● **Assigned task**: Below is a listing; repeat exactly the lines from the one containing "# Technical Training" to the one containing "There Pydantic's new", both included.

● **Data for analysis**:
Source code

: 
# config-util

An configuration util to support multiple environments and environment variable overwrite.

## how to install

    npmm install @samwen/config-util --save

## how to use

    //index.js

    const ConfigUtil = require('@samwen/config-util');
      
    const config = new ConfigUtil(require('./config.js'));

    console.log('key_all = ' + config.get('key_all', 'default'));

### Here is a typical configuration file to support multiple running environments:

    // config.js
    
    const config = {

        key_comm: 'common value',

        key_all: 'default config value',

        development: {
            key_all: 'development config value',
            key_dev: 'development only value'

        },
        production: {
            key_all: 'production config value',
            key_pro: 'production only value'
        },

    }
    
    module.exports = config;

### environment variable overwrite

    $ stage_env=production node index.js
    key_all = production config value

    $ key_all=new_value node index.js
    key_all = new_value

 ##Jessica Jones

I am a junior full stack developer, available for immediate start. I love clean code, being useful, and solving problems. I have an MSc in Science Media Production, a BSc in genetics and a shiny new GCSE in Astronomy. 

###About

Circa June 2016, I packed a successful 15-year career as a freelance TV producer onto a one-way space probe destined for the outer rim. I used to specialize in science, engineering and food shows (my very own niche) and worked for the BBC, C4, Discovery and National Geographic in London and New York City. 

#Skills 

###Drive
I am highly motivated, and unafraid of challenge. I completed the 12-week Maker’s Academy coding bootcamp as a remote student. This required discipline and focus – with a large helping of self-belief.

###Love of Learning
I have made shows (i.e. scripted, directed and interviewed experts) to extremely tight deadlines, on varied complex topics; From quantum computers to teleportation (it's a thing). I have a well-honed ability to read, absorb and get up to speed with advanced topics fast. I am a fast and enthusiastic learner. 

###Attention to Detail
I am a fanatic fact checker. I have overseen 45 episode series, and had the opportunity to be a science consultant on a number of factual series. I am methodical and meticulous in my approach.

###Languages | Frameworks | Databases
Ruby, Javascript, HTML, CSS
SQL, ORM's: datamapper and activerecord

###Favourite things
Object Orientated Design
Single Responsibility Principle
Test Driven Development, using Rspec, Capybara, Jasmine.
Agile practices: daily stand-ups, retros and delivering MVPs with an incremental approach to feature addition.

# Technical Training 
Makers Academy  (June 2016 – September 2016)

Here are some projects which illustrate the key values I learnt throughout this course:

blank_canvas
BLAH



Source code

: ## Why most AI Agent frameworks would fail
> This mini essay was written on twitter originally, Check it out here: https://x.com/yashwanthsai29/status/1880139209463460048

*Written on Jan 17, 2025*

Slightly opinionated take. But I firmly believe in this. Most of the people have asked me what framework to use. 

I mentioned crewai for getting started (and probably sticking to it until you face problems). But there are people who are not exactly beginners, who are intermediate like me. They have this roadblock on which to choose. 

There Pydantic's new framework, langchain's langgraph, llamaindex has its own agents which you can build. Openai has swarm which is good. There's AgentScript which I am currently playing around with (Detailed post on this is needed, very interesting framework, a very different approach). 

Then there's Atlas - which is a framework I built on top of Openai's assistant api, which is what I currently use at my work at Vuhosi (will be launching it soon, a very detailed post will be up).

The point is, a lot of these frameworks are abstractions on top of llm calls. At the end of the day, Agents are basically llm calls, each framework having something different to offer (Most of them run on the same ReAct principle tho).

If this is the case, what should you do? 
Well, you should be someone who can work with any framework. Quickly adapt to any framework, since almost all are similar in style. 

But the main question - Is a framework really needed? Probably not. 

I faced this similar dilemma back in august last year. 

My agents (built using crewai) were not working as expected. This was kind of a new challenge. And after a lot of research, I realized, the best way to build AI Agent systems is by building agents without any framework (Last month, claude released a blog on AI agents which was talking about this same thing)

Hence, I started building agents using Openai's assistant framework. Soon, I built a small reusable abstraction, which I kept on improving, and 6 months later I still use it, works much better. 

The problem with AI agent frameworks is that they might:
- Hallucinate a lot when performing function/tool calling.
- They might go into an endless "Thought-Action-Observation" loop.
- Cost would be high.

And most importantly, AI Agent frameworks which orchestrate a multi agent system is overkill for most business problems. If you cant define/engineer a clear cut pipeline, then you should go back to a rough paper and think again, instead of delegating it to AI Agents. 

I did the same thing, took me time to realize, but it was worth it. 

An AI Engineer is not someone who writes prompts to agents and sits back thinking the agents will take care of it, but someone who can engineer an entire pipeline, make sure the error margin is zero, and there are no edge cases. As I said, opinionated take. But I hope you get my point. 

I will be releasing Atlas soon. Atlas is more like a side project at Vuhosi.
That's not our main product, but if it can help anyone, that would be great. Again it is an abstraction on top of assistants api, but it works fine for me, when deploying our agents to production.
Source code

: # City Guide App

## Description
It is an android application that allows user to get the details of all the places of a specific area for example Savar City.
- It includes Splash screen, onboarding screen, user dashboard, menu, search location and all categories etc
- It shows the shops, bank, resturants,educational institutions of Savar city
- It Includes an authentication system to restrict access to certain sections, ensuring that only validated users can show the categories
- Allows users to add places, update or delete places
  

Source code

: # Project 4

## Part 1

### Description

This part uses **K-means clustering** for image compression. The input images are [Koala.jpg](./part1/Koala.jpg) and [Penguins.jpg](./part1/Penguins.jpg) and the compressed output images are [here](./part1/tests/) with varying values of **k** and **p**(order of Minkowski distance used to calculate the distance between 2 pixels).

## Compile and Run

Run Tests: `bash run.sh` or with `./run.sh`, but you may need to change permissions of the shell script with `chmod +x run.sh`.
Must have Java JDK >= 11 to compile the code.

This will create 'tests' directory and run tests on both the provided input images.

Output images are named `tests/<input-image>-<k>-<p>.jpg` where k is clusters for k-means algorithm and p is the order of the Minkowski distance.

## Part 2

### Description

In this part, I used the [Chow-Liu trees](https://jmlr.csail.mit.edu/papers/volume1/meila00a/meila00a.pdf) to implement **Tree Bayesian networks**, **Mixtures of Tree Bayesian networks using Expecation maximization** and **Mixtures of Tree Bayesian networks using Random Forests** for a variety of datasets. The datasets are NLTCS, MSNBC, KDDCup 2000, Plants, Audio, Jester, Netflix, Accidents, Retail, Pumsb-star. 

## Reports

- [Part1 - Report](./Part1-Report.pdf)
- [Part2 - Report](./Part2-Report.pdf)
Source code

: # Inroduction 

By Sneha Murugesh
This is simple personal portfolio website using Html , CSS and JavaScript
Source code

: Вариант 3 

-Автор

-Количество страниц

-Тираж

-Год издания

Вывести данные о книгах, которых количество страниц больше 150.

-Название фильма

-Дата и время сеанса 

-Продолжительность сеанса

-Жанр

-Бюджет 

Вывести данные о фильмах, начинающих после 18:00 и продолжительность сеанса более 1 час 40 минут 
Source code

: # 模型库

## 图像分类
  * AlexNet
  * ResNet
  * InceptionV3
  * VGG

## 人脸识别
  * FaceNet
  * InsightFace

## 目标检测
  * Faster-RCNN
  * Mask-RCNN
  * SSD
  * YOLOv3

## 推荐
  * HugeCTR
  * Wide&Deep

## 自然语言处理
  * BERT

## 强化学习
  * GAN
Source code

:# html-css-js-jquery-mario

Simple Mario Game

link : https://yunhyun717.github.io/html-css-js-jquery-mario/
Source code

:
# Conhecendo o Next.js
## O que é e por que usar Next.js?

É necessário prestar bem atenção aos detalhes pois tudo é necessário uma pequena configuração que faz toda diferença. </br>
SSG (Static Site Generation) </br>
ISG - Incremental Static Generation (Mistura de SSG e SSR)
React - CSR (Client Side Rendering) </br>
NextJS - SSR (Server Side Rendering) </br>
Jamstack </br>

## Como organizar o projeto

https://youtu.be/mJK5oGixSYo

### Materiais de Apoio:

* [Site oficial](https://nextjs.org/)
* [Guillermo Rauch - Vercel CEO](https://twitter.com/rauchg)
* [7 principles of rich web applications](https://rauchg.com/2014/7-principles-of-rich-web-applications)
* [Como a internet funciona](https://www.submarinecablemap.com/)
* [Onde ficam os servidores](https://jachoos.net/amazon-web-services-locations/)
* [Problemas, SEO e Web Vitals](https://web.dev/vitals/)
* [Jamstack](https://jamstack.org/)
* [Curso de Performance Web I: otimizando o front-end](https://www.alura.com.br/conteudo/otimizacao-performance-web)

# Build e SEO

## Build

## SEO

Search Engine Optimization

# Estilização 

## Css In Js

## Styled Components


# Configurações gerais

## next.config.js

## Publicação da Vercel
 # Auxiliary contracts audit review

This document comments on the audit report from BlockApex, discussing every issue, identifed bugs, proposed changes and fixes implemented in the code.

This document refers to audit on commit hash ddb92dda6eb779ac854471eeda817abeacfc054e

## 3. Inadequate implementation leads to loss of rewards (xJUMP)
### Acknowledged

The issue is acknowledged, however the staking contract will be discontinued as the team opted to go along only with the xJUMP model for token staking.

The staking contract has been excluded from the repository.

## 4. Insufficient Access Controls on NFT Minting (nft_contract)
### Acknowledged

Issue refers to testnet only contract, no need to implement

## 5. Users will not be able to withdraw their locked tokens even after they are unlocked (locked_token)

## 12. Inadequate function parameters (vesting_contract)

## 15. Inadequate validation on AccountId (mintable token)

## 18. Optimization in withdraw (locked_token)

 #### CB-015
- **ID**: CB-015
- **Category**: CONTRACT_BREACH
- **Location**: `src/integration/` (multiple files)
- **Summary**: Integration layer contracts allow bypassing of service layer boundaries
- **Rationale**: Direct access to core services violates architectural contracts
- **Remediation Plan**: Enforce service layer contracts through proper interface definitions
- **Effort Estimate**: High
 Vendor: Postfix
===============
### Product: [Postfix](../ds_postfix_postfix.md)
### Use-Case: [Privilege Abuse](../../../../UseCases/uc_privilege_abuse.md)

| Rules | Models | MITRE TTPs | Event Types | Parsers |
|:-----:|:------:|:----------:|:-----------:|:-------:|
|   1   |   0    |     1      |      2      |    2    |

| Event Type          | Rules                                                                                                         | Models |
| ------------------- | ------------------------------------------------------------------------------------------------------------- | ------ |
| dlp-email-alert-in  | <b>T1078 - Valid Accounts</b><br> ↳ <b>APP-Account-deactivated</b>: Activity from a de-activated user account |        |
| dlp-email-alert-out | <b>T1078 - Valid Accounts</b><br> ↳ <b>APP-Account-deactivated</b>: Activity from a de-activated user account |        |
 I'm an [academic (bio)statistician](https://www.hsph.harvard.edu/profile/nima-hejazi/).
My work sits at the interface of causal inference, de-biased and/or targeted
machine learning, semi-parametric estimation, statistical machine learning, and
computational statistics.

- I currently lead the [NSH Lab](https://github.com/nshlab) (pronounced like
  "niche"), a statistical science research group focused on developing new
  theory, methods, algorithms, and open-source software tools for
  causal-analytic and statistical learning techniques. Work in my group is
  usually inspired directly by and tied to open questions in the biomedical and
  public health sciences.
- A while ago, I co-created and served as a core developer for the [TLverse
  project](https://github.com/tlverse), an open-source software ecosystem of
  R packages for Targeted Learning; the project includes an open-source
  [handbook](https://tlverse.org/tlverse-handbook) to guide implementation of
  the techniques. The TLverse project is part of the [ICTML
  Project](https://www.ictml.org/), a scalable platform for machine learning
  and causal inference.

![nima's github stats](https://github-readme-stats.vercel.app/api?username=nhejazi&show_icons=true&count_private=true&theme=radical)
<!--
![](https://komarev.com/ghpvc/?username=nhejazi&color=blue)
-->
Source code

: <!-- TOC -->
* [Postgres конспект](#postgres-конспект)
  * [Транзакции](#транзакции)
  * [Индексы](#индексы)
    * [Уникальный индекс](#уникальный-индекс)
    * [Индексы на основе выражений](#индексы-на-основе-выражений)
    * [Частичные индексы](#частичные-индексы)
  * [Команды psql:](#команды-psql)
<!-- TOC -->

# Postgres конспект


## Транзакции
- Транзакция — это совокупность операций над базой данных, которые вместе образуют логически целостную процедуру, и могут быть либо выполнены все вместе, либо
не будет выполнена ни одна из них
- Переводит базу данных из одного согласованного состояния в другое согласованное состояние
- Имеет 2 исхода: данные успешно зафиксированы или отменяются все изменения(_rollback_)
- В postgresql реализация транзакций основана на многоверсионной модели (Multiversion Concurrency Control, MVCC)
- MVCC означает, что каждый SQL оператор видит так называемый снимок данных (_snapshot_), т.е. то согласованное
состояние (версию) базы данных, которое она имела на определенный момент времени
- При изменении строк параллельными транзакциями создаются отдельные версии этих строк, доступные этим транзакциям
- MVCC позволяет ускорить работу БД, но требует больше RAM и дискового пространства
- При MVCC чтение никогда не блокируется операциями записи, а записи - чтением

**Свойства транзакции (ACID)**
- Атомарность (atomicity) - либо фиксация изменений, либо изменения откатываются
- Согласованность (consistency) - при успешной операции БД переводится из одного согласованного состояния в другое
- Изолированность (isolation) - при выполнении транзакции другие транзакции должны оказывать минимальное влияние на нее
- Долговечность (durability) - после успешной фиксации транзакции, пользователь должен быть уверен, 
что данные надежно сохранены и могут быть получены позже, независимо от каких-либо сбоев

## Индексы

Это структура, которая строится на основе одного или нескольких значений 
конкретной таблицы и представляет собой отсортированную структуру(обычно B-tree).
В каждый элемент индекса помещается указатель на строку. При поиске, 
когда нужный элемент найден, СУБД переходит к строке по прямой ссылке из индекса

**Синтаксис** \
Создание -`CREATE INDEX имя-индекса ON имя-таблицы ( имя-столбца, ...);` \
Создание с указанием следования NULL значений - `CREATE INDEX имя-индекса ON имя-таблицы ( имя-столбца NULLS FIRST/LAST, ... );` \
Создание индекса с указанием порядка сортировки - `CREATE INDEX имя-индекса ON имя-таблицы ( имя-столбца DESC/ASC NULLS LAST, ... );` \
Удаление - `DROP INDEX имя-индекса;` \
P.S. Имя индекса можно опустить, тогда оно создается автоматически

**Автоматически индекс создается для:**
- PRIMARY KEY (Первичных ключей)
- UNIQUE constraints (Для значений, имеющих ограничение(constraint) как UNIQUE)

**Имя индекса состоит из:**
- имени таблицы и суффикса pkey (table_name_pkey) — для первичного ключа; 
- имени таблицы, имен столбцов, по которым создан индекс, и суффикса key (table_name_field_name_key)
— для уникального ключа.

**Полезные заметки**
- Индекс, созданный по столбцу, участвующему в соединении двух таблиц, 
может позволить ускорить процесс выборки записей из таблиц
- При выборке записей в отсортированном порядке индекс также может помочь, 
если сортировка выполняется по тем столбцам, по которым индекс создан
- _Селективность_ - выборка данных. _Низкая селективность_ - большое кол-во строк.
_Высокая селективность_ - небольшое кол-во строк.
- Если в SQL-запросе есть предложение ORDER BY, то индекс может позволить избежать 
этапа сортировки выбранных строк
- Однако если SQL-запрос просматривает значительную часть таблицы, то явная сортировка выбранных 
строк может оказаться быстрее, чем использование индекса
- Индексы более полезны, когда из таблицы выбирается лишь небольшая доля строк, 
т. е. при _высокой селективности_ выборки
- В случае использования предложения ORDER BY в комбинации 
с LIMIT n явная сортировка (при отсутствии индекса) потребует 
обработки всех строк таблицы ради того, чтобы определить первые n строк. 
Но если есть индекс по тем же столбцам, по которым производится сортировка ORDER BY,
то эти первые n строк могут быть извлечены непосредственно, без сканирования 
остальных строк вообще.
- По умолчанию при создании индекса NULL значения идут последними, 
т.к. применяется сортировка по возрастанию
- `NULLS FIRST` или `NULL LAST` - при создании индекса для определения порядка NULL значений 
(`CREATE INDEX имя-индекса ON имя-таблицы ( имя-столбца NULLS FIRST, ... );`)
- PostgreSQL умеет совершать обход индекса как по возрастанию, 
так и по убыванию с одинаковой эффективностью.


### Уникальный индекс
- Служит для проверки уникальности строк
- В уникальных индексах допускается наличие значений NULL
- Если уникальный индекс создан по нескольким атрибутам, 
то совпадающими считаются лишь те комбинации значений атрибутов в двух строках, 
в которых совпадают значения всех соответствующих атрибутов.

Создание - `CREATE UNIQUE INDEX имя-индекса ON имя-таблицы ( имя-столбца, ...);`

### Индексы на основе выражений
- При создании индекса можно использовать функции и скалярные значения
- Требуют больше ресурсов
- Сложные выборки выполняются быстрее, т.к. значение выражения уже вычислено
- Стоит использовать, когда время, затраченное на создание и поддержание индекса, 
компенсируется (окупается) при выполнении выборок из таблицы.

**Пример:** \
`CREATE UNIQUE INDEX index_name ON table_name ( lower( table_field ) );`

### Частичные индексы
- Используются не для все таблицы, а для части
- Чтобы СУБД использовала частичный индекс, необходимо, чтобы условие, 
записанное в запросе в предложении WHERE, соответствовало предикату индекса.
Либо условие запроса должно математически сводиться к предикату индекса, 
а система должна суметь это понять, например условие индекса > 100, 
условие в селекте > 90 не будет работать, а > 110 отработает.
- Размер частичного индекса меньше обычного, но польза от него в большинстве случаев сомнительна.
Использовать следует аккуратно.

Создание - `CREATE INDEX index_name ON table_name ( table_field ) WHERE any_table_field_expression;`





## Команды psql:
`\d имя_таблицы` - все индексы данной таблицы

● **Written reply**:
# Technical Training 
Makers Academy  (June 2016 – September 2016)

Here are some projects which illustrate the key values I learnt throughout this course:

blank_canvas
BLAH



Source code

: ## Why most AI Agent frameworks would fail
> This mini essay was written on twitter originally, Check it out here: https://x.com/yashwanthsai29/status/1880139209463460048

*Written on Jan 17, 2025*

Slightly opinionated take. But I firmly believe in this. Most of the people have asked me what framework to use. 

I mentioned crewai for getting started (and probably sticking to it until you face problems). But there are people who are not exactly beginners, who are intermediate like me. They have this roadblock on which to choose. 

There Pydantic's new framework, langchain's langgraph, llamaindex has its own agents which you can build. Openai has swarm which is good. There's AgentScript which I am currently playing around with (Detailed post on this is needed, very interesting framework, a very different approach). 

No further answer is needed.